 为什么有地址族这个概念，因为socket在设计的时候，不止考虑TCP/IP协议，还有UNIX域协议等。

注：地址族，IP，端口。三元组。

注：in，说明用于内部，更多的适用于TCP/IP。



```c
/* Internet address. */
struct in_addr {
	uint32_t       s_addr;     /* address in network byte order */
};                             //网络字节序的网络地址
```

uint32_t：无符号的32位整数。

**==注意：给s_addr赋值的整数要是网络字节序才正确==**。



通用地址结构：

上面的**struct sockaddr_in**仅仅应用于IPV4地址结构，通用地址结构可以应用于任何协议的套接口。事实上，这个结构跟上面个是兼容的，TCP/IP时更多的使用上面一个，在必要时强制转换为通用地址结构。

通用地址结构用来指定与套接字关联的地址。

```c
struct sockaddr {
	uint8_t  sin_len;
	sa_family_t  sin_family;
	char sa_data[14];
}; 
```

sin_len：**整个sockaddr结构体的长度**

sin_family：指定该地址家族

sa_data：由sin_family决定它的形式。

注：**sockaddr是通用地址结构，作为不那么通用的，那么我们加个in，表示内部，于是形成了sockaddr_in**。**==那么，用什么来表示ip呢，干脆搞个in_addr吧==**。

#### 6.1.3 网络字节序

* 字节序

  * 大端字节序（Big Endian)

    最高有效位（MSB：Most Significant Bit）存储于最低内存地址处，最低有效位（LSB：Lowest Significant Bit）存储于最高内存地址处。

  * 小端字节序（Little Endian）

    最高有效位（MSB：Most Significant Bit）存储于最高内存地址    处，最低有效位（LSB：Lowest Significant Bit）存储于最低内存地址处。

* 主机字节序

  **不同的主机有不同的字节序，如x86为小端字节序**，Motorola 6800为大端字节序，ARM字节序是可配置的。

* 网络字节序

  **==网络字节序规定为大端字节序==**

....

From the data above, gather every line that includes the word "Significant".

=== Reply ===
    最高有效位（MSB：Most Significant Bit）存储于最低内存地址处，最低有效位（LSB：Lowest Significant Bit）存储于最高内存地址处。
    最高有效位（MSB：Most Significant Bit）存储于最高内存地址    处，最低有效位（LSB：Lowest Significant Bit）存储于最低内存地址处。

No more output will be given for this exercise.